Se revendiquer du grand banditisme, une manière de se défaire de l'image tenace de terroriste, qui colle à la peau ? "Quand je suis incarcéré en QER (Quartier évaluation de la radicalisation), je suis l'animal qu'on peut voir dans sa cellule. Des surveillants viennent voir qui je suis. Il y a des réveils à 4 heures du matin pour voir si je suis vivant alors que je dors", souffle Nezar Mickaël Pastor Alwatik, dont l'ADN a été mis en évidence sur deux des armes de poing d'Amedy Coulibaly. Lui est à l'isolement depuis août 2018, à sa demande.

J'ai été coupable dès le début. On a fait de moi un terroriste, un jihadiste.

Nezar Mickaël Pastor Alwatik, accusé

à l'audience

"Qu'on soit bien clair, monsieur le président, je ne mets pas dans une position de victime, car dans ce dossier je suis accusé, se défend Nezar Mickaël Pastor Alwatik. Je n'ai pas de mot pour décrire la honte que j'ai dans cette affaire."

Il n'est pas le seul à évoquer ce sentiment. "J'ai un mal-être permanent depuis que je sais que je vais devoir passer devant les familles des victimes, comme si j'étais responsable de leur malheur, alors que c'est faux", déclare Miguel Martinez, gérant d'une carrosserie au moment de son interpellation, âgé de 38 ans aujourd'hui. "Personnellement, je suis vacciné contre le terrorisme depuis très longtemps", insiste-t-il, interrogé par l'avocate générale sur son rapport à la religion.

"Un débat sur les questions de religion"

Comme certains de ses coaccusés, Miguel Martinez est musulman. Il s'est tourné vers l'islam "très tôt", ce qui "l'a aidé dans les passages difficiles de sa vie". Jusqu'à quel point ? La cour aurait préféré aborder le sujet plus tard dans les débats, mais avec Ali Riza Polat, la question se révèle inévitable. Les débats dévient sur la religion. "Vos parents sont kurdes, mais kurdes alévis.

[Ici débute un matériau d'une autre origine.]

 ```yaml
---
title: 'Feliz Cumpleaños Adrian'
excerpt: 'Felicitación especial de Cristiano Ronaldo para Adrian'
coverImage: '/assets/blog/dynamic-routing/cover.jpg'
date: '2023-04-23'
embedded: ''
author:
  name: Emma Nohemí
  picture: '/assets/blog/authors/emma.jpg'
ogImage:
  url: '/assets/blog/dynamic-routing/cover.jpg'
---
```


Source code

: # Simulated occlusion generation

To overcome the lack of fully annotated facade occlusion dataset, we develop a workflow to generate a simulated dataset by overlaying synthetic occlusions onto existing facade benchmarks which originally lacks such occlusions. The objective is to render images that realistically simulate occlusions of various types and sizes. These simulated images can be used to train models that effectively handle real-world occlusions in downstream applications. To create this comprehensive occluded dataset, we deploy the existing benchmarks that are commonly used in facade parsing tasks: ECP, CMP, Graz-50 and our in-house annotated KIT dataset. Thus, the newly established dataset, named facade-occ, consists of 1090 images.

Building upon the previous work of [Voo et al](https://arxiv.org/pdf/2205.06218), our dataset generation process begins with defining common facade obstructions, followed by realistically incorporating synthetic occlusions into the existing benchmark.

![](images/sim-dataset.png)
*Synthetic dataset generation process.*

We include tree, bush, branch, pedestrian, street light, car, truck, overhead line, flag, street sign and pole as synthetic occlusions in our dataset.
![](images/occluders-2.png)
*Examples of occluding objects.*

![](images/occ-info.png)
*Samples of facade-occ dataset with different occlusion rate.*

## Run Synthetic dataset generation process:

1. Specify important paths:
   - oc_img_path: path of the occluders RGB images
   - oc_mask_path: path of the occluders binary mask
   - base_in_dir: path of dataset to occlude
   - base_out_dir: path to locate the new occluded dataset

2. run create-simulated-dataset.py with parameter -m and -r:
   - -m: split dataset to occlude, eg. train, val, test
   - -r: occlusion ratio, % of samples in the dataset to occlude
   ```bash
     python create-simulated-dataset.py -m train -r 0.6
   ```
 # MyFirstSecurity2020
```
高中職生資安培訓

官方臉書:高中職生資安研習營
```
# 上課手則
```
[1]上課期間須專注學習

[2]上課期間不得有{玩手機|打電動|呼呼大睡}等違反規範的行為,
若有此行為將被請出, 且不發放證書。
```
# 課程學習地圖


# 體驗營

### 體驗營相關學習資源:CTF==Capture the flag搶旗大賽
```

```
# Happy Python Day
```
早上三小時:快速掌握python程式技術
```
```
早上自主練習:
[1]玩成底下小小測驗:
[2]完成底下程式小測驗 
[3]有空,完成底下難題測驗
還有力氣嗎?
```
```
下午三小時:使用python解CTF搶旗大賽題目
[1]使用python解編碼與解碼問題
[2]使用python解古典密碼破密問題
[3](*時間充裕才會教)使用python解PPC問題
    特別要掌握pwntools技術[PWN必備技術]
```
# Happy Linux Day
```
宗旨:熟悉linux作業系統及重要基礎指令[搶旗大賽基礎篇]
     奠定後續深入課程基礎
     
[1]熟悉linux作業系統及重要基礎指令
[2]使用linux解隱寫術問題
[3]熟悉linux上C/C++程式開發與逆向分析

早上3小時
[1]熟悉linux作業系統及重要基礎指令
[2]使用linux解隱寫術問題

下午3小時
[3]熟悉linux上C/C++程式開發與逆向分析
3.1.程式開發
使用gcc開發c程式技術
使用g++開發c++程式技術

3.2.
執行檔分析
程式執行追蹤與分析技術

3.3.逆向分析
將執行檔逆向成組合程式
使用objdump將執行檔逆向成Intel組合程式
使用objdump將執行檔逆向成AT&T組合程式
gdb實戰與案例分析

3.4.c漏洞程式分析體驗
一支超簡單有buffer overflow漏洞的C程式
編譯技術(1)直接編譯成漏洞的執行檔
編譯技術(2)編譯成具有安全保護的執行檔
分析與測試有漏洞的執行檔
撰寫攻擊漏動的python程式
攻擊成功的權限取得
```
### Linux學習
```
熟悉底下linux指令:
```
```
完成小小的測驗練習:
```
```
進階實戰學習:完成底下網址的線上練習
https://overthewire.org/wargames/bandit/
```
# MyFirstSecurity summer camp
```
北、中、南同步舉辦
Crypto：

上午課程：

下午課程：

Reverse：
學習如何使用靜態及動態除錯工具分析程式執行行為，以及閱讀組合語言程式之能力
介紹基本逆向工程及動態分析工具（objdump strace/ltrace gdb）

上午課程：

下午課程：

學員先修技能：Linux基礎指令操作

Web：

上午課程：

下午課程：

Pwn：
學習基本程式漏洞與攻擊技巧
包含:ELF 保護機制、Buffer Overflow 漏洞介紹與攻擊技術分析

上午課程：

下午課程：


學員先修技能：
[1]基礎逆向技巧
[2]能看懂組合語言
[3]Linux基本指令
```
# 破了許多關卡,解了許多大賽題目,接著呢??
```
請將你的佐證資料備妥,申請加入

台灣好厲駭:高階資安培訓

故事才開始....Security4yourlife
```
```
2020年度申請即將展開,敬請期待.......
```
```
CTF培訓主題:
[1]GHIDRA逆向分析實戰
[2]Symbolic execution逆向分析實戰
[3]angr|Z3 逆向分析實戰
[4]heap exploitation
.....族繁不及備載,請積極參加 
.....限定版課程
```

Est-ce que vous pouvez nous préciser si la pratique religieuse était importante pour vous ?", interroge Régis De Jorna, vendredi matin. "Non, pas plus que ça", répond l'accusé qui parle de "tradition familiale".

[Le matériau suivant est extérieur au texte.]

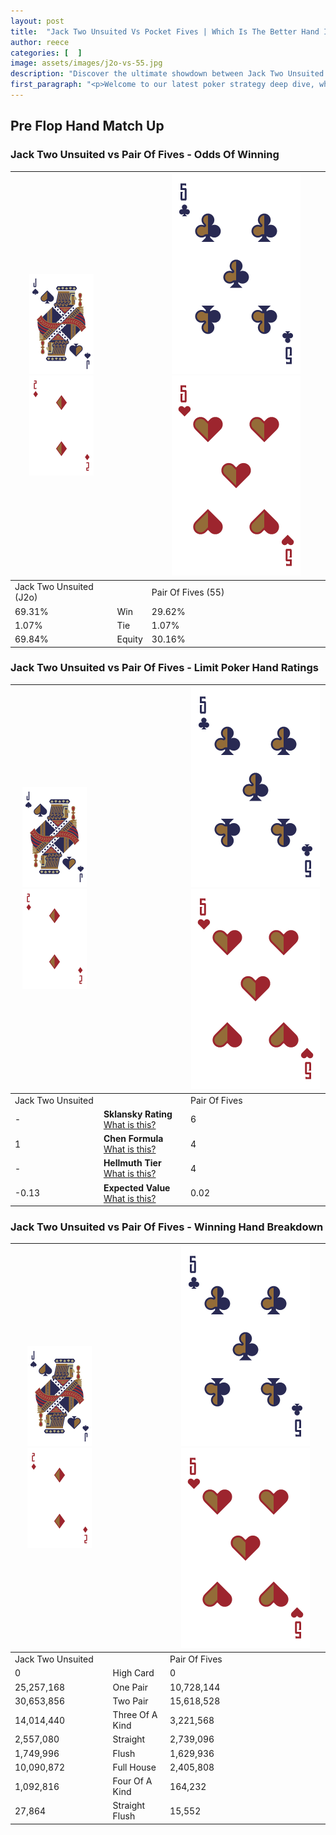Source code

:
 ```yaml
---
layout: post
title:  "Jack Two Unsuited Vs Pocket Fives | Which Is The Better Hand In Poker? A Complete Guide"
author: reece
categories: [  ]
image: assets/images/j2o-vs-55.jpg
description: "Discover the ultimate showdown between Jack Two Unsuited and Pair Of Fives in poker! Uncover the odds, strategies, and scenarios where one hand triumphs over the other. Get ready to up your poker game with this thrilling analysis."
first_paragraph: "<p>Welcome to our latest poker strategy deep dive, where we're pitting two distinct hands against each other in a high-stakes showdown: Jack Two Unsuited vs Pair Of Fives.</p><p>In the dynamic world of poker, every decision counts, and knowing which hand holds the upper hand is key to your success at the table.</p><p>In this article, we'll dissect these two hands, explore the scenarios where one dominates the other, and equip you with the knowledge to make strategic choices that can tip the odds in your favor.</p><p>Get ready to unravel the intriguing dynamics of these poker hands and elevate your game to new heights.</p>"
---
```




[comment]: # (sp0)

## Pre Flop Hand Match Up

<div class="table hand-ratings" markdown="1"> 



### Jack Two Unsuited vs Pair Of Fives - Odds Of Winning


    
| ![image info](assets/images/hand1/J.png) ![image info](assets/images/hand1/2o.png) |  | ![image info](assets/images/hand2/5.png) ![image info](assets/images/hand2/5o.png) |
| -------- | -------- | -------- |
| Jack Two Unsuited (J2o) |  | Pair Of Fives (55) |
| 69.31% | Win | 29.62% |
| 1.07% | Tie | 1.07% |
| 69.84% | Equity | 30.16% |




[comment]: # (sp1)



### Jack Two Unsuited vs Pair Of Fives - Limit Poker Hand Ratings


    
| ![image info](assets/images/hand1/J.png) ![image info](assets/images/hand1/2o.png) |  | ![image info](assets/images/hand2/5.png) ![image info](assets/images/hand2/5o.png) |
| -------- | -------- | -------- |
| Jack Two Unsuited |  | Pair Of Fives |
| - | **Sklansky Rating** [What is this?](/sklansky-rating-explained) | 6 |
| 1 | **Chen Formula** [What is this?](/chen-formula-explained) | 4 |
| - | **Hellmuth Tier** [What is this?](/Hellmuth-tier-explained) | 4 |
| -0.13 | **Expected Value** [What is this?](/expected-value-explained) | 0.02 |




[comment]: # (sp2)



### Jack Two Unsuited vs Pair Of Fives - Winning Hand Breakdown


    
| ![image info](assets/images/hand1/J.png) ![image info](assets/images/hand1/2o.png) |  | ![image info](assets/images/hand2/5.png) ![image info](assets/images/hand2/5o.png) |
| -------- | -------- | -------- |
| Jack Two Unsuited |  | Pair Of Fives |
| 0 | High Card | 0 |
| 25,257,168 | One Pair | 10,728,144 |
| 30,653,856 | Two Pair | 15,618,528 |
| 14,014,440 | Three Of A Kind | 3,221,568 |
| 2,557,080 | Straight | 2,739,096 |
| 1,749,996 | Flush | 1,629,936 |
| 10,090,872 | Full House | 2,405,808 |
| 1,092,816 | Four Of A Kind | 164,232 |
| 27,864 | Straight Flush | 15,552 |




[comment]: # (sp3)



</div>

[comment]: # (sp4)



[comment]: # (sp5)

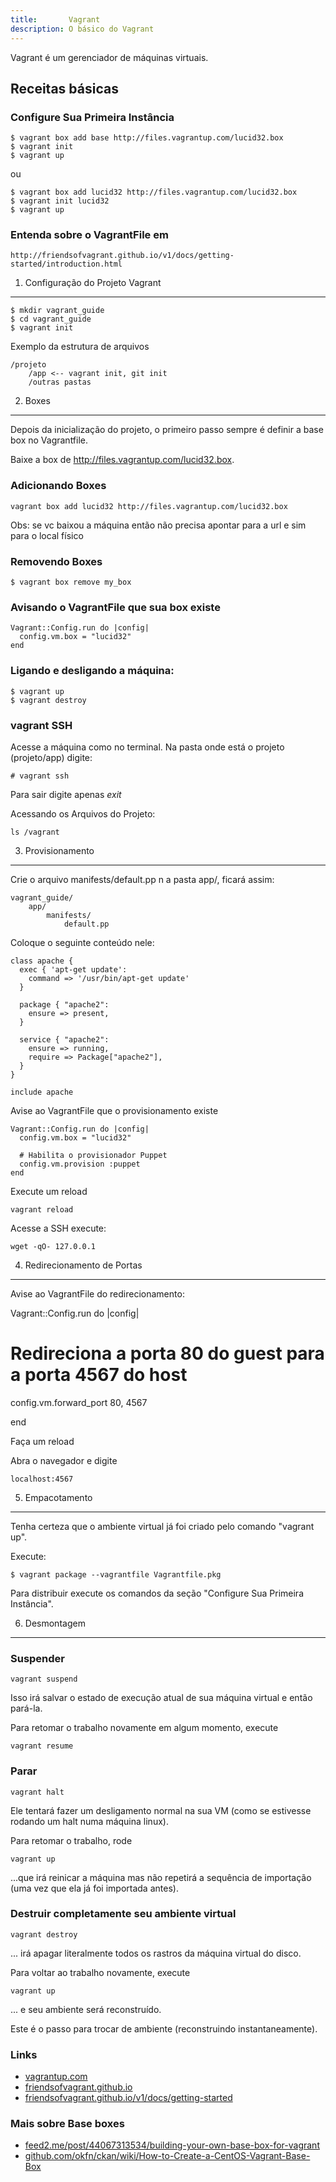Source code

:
 ```yaml
---
title:       Vagrant
description: O básico do Vagrant
---
```


Vagrant é um gerenciador de máquinas virtuais.


Receitas básicas
---


### Configure Sua Primeira Instância

    $ vagrant box add base http://files.vagrantup.com/lucid32.box
    $ vagrant init
    $ vagrant up

ou 

    $ vagrant box add lucid32 http://files.vagrantup.com/lucid32.box
    $ vagrant init lucid32
    $ vagrant up


### Entenda sobre o VagrantFile em

    http://friendsofvagrant.github.io/v1/docs/getting-started/introduction.html




1. Configuração do Projeto Vagrant
---


    $ mkdir vagrant_guide
    $ cd vagrant_guide
    $ vagrant init

Exemplo da estrutura de arquivos

    /projeto
        /app <-- vagrant init, git init
        /outras pastas


2. Boxes
---

Depois da inicialização do projeto, o primeiro passo sempre é definir a base box no Vagrantfile.

Baixe a box de http://files.vagrantup.com/lucid32.box.


### Adicionando Boxes

    vagrant box add lucid32 http://files.vagrantup.com/lucid32.box

Obs: se vc baixou a máquina então não precisa apontar para a url e sim para o local físico


### Removendo Boxes

    $ vagrant box remove my_box


### Avisando o VagrantFile que sua box existe

    Vagrant::Config.run do |config|
      config.vm.box = "lucid32"
    end


### Ligando e desligando a máquina:

    $ vagrant up
    $ vagrant destroy


### vagrant SSH

Acesse a máquina como no terminal. Na pasta onde está o projeto (projeto/app) digite:


    # vagrant ssh

Para sair digite apenas *exit*


Acessando os Arquivos do Projeto:

    ls /vagrant



3. Provisionamento
---

Crie o arquivo manifests/default.pp n a pasta app/, ficará assim:

    vagrant_guide/
        app/
            manifests/
                default.pp


Coloque o seguinte conteúdo nele:

    class apache {
      exec { 'apt-get update':
        command => '/usr/bin/apt-get update'
      }

      package { "apache2":
        ensure => present,
      }

      service { "apache2":
        ensure => running,
        require => Package["apache2"],
      }
    }

    include apache

Avise ao VagrantFile que o provisionamento existe

    Vagrant::Config.run do |config|
      config.vm.box = "lucid32"

      # Habilita o provisionador Puppet
      config.vm.provision :puppet
    end

Execute um reload

    vagrant reload

Acesse a SSH execute:

    wget -qO- 127.0.0.1



4. Redirecionamento de Portas
---

Avise ao VagrantFile do redirecionamento:

Vagrant::Config.run do |config|

  # Redireciona a porta 80 do guest para a porta 4567 do host
  config.vm.forward_port 80, 4567

end

Faça um reload

Abra o navegador e digite
    
    localhost:4567



5. Empacotamento

---

Tenha certeza que o ambiente virtual já foi criado pelo comando "vagrant up".

Execute:
    
    $ vagrant package --vagrantfile Vagrantfile.pkg

Para distribuir execute os comandos da seção "Configure Sua Primeira Instância".




6. Desmontagem
---

### Suspender

    vagrant suspend

Isso irá salvar o estado de execução atual de sua máquina virtual e então pará-la. 

Para retomar o trabalho novamente em algum momento, execute

    vagrant resume

### Parar

    vagrant halt

Ele tentará fazer um desligamento normal na sua VM (como se estivesse rodando um halt numa máquina linux).

Para retomar o trabalho, rode
    
    vagrant up 

...que irá reinicar a máquina mas não repetirá a sequência de importação (uma vez que ela já foi importada antes).



### Destruir completamente seu ambiente virtual

    vagrant destroy

... irá apagar literalmente todos os rastros da máquina virtual do disco. 

Para voltar ao trabalho novamente, execute 

    vagrant up

... e seu ambiente será reconstruído.


Este é o passo para trocar de ambiente (reconstruindo instantaneamente).



### Links

- [vagrantup.com](http://www.vagrantup.com/ "link-externo")
- [friendsofvagrant.github.io](http://friendsofvagrant.github.io/ "link-externo")
- [friendsofvagrant.github.io/v1/docs/getting-started](http://friendsofvagrant.github.io/v1/docs/getting-started "link-externo")


### Mais sobre Base boxes

- [feed2.me/post/44067313534/building-your-own-base-box-for-vagrant](http://feed2.me/post/44067313534/building-your-own-base-box-for-vagrant "link-externo")
- [github.com/okfn/ckan/wiki/How-to-Create-a-CentOS-Vagrant-Base-Box](https://github.com/okfn/ckan/wiki/How-to-Create-a-CentOS-Vagrant-Base-Box "link-externo")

Toutefois, depuis 2014, la pratique d'Ali Riza Polat a changé : il devient croyant et pratiquant, fait cinq prières par jour. "Donc, vous faites des escroqueries et après vous demandez pardon ?" s'étonne le président de la cour d'assises. "Oui, ça reste des péchés", répond l'accusé du tac au tac. "Une personne judéo-chrétienne, elle fait des péchés, mais elle fait des prières à côté", s'agace-t-il. "On fait tous des conneries, tu veux croire ou tu veux pas croire, c'est pas mon problème", lâche-t-il encore, avec désinvolture.

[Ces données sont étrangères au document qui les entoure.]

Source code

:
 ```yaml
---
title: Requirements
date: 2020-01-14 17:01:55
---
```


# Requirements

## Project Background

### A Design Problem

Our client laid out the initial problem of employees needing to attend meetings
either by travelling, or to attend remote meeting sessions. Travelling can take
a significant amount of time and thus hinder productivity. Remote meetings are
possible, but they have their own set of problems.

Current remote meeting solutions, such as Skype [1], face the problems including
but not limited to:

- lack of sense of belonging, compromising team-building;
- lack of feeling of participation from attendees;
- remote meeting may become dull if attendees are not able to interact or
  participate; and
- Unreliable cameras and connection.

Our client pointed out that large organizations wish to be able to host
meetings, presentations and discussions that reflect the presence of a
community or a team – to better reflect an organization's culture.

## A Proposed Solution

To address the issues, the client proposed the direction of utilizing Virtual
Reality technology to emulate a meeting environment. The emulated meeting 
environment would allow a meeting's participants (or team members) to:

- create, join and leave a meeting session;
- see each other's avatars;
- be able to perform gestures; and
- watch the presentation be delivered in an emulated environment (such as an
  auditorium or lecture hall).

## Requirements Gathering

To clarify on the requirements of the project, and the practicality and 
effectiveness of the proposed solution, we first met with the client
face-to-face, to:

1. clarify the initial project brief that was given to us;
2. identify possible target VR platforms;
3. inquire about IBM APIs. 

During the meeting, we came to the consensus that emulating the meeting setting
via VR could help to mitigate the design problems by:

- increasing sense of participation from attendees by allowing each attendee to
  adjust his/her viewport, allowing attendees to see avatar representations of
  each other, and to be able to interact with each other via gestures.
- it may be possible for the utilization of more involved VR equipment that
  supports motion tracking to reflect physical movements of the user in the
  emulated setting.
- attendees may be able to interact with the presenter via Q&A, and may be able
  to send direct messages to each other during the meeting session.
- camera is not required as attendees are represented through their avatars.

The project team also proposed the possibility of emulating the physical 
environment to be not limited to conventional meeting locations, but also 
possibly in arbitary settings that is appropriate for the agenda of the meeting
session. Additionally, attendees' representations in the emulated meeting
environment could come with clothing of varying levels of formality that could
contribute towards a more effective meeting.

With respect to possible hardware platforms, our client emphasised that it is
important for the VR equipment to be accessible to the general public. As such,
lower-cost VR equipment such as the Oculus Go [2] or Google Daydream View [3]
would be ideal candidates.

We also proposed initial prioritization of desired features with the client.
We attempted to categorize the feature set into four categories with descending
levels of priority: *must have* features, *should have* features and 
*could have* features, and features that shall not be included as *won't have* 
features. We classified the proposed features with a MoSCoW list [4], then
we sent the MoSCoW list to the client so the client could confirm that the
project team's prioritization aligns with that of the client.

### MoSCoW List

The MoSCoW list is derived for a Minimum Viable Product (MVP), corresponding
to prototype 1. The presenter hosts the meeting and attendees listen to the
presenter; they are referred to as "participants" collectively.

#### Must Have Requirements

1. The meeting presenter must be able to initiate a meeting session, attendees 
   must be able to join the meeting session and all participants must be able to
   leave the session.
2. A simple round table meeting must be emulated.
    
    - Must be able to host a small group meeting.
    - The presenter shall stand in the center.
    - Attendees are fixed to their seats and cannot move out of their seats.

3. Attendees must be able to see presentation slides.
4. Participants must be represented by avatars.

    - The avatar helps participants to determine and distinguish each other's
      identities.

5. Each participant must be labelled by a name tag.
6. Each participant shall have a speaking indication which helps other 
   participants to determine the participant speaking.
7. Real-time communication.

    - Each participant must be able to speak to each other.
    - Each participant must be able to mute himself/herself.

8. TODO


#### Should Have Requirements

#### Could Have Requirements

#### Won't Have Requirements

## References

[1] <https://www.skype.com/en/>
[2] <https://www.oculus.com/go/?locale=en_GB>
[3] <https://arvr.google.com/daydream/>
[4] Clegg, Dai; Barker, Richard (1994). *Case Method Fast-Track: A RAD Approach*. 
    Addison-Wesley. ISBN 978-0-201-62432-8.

Je ne suis pas dans le combat religieux.

Ali Riza Polat, accusé

à l'audience

Son avocate, Isabelle Coutant-Peyre, intervient : "Je m'étonne qu'on fasse un débat sur les questions de religion dans une enceinte judiciaire laïque." "Y a-t-il un autre sujet à aborder ?" gronde sa consœur Nathalie Senyk, depuis le banc des parties civiles. "Vous n'avez pas peur de ce genre de propos devant des victimes !" s'emporte-t-elle.

"Faut pas tuer des innocents"

Car c'est au nom de l'islamisme radical que les attentats de janvier 2015 ont été commis. Saïd et Chérif Kouachi se sont réclamés d'Al-Qaïda dans la péninsule arabique pendant leur cavale, Amedy Coulibaly a revendiqué une appartenance au groupe terroriste Etat islamique. Ali Riza Polat a-t-il versé dans cet extrémisme ? "Je désavoue [les attentats, en particulier à Charlie Hebdo]. Faut pas faire ça, faut pas tuer des innocents. Vous dites j'ai donné les armes aux frères Kouachi, mais je les connais pas !" clame l'accusé.

Ali Riza Polat poursuit, narquois : "On fait l'interrogatoire de fond ou on fait pas le fond ?" Le président de la cour d'assises finit par calmer les ardeurs des uns et des autres. "On abordera ces questions plus tard", tranche-t-il. Une manière d'annoncer le ton pour les semaines à venir. Le procès est prévu pour durer jusqu'au 10 novembre.